La fine dell’estate britannica arriva d’improvviso. E mi coglie un po’ impreparato, devo essere sincero, nonostante gli anni già  trascorsi oltre Manica dovrebbero avermi insegnato che nulla più del tempo (meteorologicamente parlando) è più imprevedibile a queste latitudini.

Succede tutto un giovedì sera di metà  Settembre, quando l’aria nel cielo di Londra da afosa e insolitamente opprimente si fa d’un tratto più fresca, bagnata d’umidità  e premonitrice di una scarica d’acqua. Succede mentre cammino per Kilburn High Street, prima di arrivare al portone del The Good Ship.

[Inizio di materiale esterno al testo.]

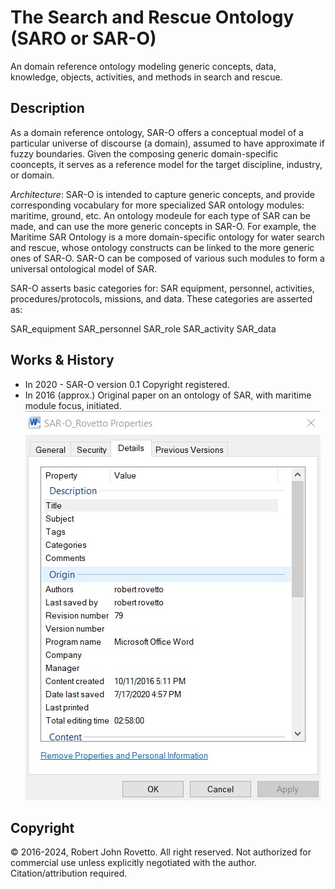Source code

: # The Search and Rescue Ontology (SARO or SAR-O)
An domain reference ontology modeling generic concepts, data, knowledge, objects, activities, and methods in search and rescue.

## Description
As a domain reference ontology, SAR-O offers a conceptual model of a particular universe of discourse (a domain), assumed to have approximate if fuzzy boundaries. Given the composing generic domain-specific cooncepts, it serves as a reference model for the target discipline, industry, or domain. 

_Architecture_: SAR-O is intended to capture generic concepts, and provide corresponding vocabulary for more specialized SAR ontology modules: maritime, ground, etc. An ontology modeule for each type of SAR can be made, and can use the more generic concepts in SAR-O. For example, the Maritime SAR Ontology is a more domain-specific ontology for water search and rescue, whose ontology constructs can be linked to the more generic ones of SAR-O. SAR-O can be composed of various such modules to form a universal ontological model of SAR.

SAR-O asserts basic categories for: SAR equipment, personnel, activities, procedures/protocols, missions, and data. These categories are asserted as:

SAR_equipment
SAR_personnel
SAR_role
SAR_activity
SAR_data

## Works & History
- In 2020 - SAR-O version 0.1 Copyright registered.
- In 2016 (approx.) Original paper on an ontology of SAR, with maritime module focus, initiated.
 ![image](https://github.com/rrovetto/The-Search-and-Rescue-Ontology/blob/460f92473c916d041ff8dfca6c22c132f68b33ec/images/Proof_ideation_SAR-O_Rovetto_FileProperties_2016-original-paper.jpg)

## Copyright
© 2016-2024, Robert John Rovetto. All right reserved. Not authorized for commercial use unless explicitly negotiated with the author. Citation/attribution required.
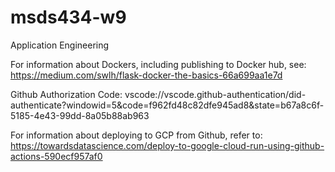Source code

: # msds434-w9

Application Engineering

For information about Dockers, including publishing to Docker hub, see: https://medium.com/swlh/flask-docker-the-basics-66a699aa1e7d

Github Authorization Code:
vscode://vscode.github-authentication/did-authenticate?windowid=5&code=f962fd48c82dfe945ad8&state=b67a8c6f-5185-4e43-99dd-8a05b88ab963

For information about deploying to GCP from Github, refer to: https://towardsdatascience.com/deploy-to-google-cloud-run-using-github-actions-590ecf957af0
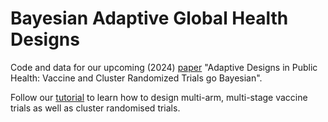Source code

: # Bayesian Adaptive Global Health Designs
Code and data for our upcoming (2024) [paper](https://drive.google.com/file/d/1IlBQh_7sS6jEb30PFWRvPvIQFJVUpkI2/view?usp=drive_link) "Adaptive Designs in Public Health: Vaccine and Cluster Randomized Trials go Bayesian".

Follow our [tutorial](https://oharari.github.io/Bayesian-Adaptive-Global-Health-Designs/) to learn how to design multi-arm, multi-stage vaccine trials as well as cluster randomised trials.
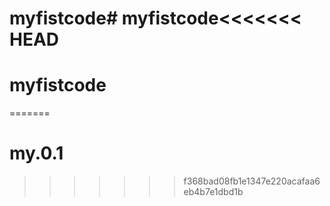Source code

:# myfistcode# myfistcode<<<<<<< HEAD
# myfistcode
=======
# my.0.1
>>>>>>> f368bad08fb1e1347e220acafaa6eb4b7e1dbd1b
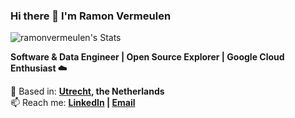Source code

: ### Hi there 👋 I'm Ramon Vermeulen

![ramonvermeulen's Stats](https://github-readme-stats.vercel.app/api?username=ramonvermeulen&theme=tokyonight&show_icons=true&hide_border=true&count_private=false)  

**Software & Data Engineer | Open Source Explorer | Google Cloud Enthusiast ☁️**  

📍 Based in: __[Utrecht](https://en.wikipedia.org/wiki/Utrecht), the Netherlands__  
📫 Reach me: __[LinkedIn](https://linkedin.com/in/ramonvermeulen) | [Email](mailto:ramonvermeulen98@gmail.com)__  
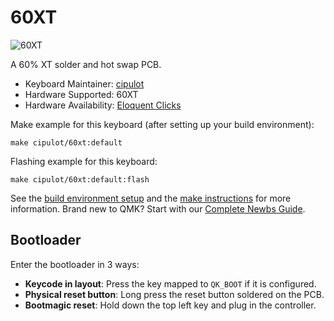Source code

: # 60XT

![60XT](https://i.imgur.com/7lAvjpmh.png)

A 60% XT solder and hot swap PCB.

* Keyboard Maintainer: [cipulot](https://github.com/cipulot)
* Hardware Supported: 60XT
* Hardware Availability: [Eloquent Clicks](https://eloquentclicks.com/)

Make example for this keyboard (after setting up your build environment):

    make cipulot/60xt:default

Flashing example for this keyboard:

    make cipulot/60xt:default:flash

See the [build environment setup](https://docs.qmk.fm/#/getting_started_build_tools) and the [make instructions](https://docs.qmk.fm/#/getting_started_make_guide) for more information. Brand new to QMK? Start with our [Complete Newbs Guide](https://docs.qmk.fm/#/newbs).

## Bootloader

Enter the bootloader in 3 ways:

* **Keycode in layout**: Press the key mapped to `QK_BOOT` if it is configured.
* **Physical reset button**: Long press the reset button soldered on the PCB.
* **Bootmagic reset**: Hold down the top left key and plug in the controller.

La venue è piccolissima e con una strana divisione degli spazi. Mi fa rendere conto, una volta in più, di quanto ami e – di gran lunga preferisca – gli spazi più piccoli alle folle oceaniche dei concerti da stadio.

Suggested Friends sono la prima band di supporto. Si presentano in una inusuale lineup con due chitarre e voce. Dopo pochi minuti ecco la precisazione: non sono un duo, ma una band vera e propria, un quartetto per la precisione. Per vicissitudini varie, hanno dovuto ripensare il set la sera prima. Reggono all’urto e lo fanno con una certa (scanzonata) maestria, devo ammettere, perchè il loro (quasi) punk, un po’ rock, un po’ twee e un po’ emo(ji) che parla anche di Harry Potter vive della forza vocale di Faith. La quale regala una splendida versione soul di “How Will I Know” di Whitney Houston nel finale. Mi impressionano meno i Cosines, invece: indie pop zuccherato sicuramente molto elaborato e nel complesso di buona fattura, con una struttura già  ben definita, ma che non mi sposta i capelli.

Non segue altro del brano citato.